- Requirement -
Find the line that contains "- **Aankoop**: [Koop", then repeat it and each line after it to the end of the records, exactly.

####

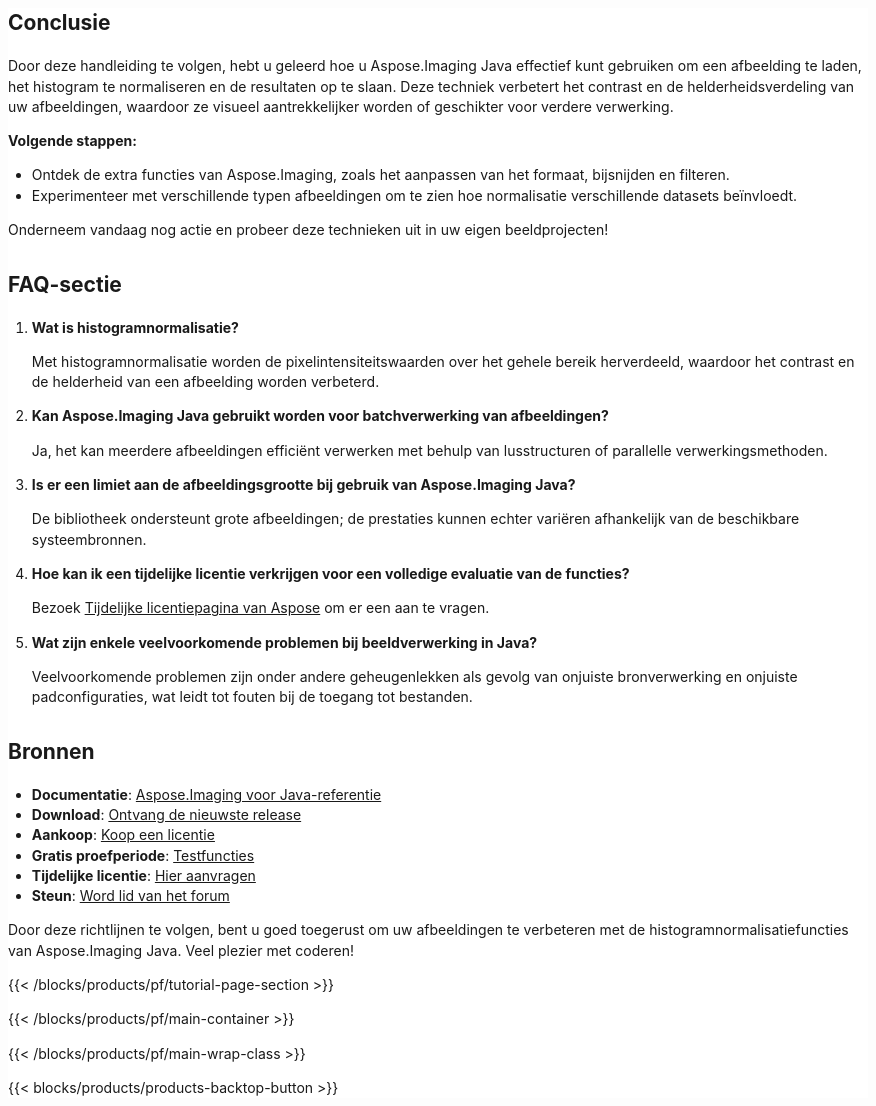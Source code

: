 ## Conclusie

Door deze handleiding te volgen, hebt u geleerd hoe u Aspose.Imaging Java effectief kunt gebruiken om een afbeelding te laden, het histogram te normaliseren en de resultaten op te slaan. Deze techniek verbetert het contrast en de helderheidsverdeling van uw afbeeldingen, waardoor ze visueel aantrekkelijker worden of geschikter voor verdere verwerking.

**Volgende stappen:**
- Ontdek de extra functies van Aspose.Imaging, zoals het aanpassen van het formaat, bijsnijden en filteren.
- Experimenteer met verschillende typen afbeeldingen om te zien hoe normalisatie verschillende datasets beïnvloedt.

Onderneem vandaag nog actie en probeer deze technieken uit in uw eigen beeldprojecten!

## FAQ-sectie

1. **Wat is histogramnormalisatie?**

   Met histogramnormalisatie worden de pixelintensiteitswaarden over het gehele bereik herverdeeld, waardoor het contrast en de helderheid van een afbeelding worden verbeterd.

2. **Kan Aspose.Imaging Java gebruikt worden voor batchverwerking van afbeeldingen?**

   Ja, het kan meerdere afbeeldingen efficiënt verwerken met behulp van lusstructuren of parallelle verwerkingsmethoden.

3. **Is er een limiet aan de afbeeldingsgrootte bij gebruik van Aspose.Imaging Java?**

   De bibliotheek ondersteunt grote afbeeldingen; de prestaties kunnen echter variëren afhankelijk van de beschikbare systeembronnen.

4. **Hoe kan ik een tijdelijke licentie verkrijgen voor een volledige evaluatie van de functies?**

   Bezoek [Tijdelijke licentiepagina van Aspose](https://purchase.aspose.com/temporary-license/) om er een aan te vragen.

5. **Wat zijn enkele veelvoorkomende problemen bij beeldverwerking in Java?**

   Veelvoorkomende problemen zijn onder andere geheugenlekken als gevolg van onjuiste bronverwerking en onjuiste padconfiguraties, wat leidt tot fouten bij de toegang tot bestanden.

## Bronnen

- **Documentatie**: [Aspose.Imaging voor Java-referentie](https://reference.aspose.com/imaging/java/)
- **Download**: [Ontvang de nieuwste release](https://releases.aspose.com/imaging/java/)
- **Aankoop**: [Koop een licentie](https://purchase.aspose.com/buy)
- **Gratis proefperiode**: [Testfuncties](https://releases.aspose.com/imaging/java/)
- **Tijdelijke licentie**: [Hier aanvragen](https://purchase.aspose.com/temporary-license/)
- **Steun**: [Word lid van het forum](https://forum.aspose.com/c/imaging/10)

Door deze richtlijnen te volgen, bent u goed toegerust om uw afbeeldingen te verbeteren met de histogramnormalisatiefuncties van Aspose.Imaging Java. Veel plezier met coderen!

{{< /blocks/products/pf/tutorial-page-section >}}

{{< /blocks/products/pf/main-container >}}

{{< /blocks/products/pf/main-wrap-class >}}

{{< blocks/products/products-backtop-button >}}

####

- Answer box -
- **Aankoop**: [Koop een licentie](https://purchase.aspose.com/buy)
- **Gratis proefperiode**: [Testfuncties](https://releases.aspose.com/imaging/java/)
- **Tijdelijke licentie**: [Hier aanvragen](https://purchase.aspose.com/temporary-license/)
- **Steun**: [Word lid van het forum](https://forum.aspose.com/c/imaging/10)

Door deze richtlijnen te volgen, bent u goed toegerust om uw afbeeldingen te verbeteren met de histogramnormalisatiefuncties van Aspose.Imaging Java. Veel plezier met coderen!

{{< /blocks/products/pf/tutorial-page-section >}}

{{< /blocks/products/pf/main-container >}}

{{< /blocks/products/pf/main-wrap-class >}}

{{< blocks/products/products-backtop-button >}}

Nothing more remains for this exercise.